- **Available data**:
________________________________________

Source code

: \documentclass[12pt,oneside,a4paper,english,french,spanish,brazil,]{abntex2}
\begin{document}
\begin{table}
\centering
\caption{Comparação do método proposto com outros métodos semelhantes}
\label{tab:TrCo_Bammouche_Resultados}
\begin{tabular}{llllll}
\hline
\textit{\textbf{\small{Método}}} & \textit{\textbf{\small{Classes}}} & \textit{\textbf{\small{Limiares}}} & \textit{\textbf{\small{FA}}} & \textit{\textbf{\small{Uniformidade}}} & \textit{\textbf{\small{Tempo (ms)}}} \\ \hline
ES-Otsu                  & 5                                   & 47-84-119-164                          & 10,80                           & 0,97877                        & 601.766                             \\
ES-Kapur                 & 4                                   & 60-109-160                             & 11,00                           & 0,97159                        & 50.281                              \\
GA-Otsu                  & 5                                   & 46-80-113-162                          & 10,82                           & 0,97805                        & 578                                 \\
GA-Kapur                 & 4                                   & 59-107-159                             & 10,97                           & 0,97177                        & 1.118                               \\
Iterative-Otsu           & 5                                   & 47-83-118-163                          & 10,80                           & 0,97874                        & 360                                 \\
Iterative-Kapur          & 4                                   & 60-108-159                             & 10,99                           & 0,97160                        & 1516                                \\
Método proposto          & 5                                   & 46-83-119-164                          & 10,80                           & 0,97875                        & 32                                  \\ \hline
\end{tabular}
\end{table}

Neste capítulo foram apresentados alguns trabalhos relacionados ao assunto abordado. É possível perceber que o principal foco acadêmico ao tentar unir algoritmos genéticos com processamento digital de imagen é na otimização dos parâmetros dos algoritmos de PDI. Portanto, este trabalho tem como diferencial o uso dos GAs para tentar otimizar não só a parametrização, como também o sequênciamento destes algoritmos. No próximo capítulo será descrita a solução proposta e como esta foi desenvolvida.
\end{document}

________________________________________

- **Work order**:
Where in the listing does the string "begin" appear? Copy every line that has it.

- **Written solution**:
\begin{document}
\begin{table}
\begin{tabular}{llllll}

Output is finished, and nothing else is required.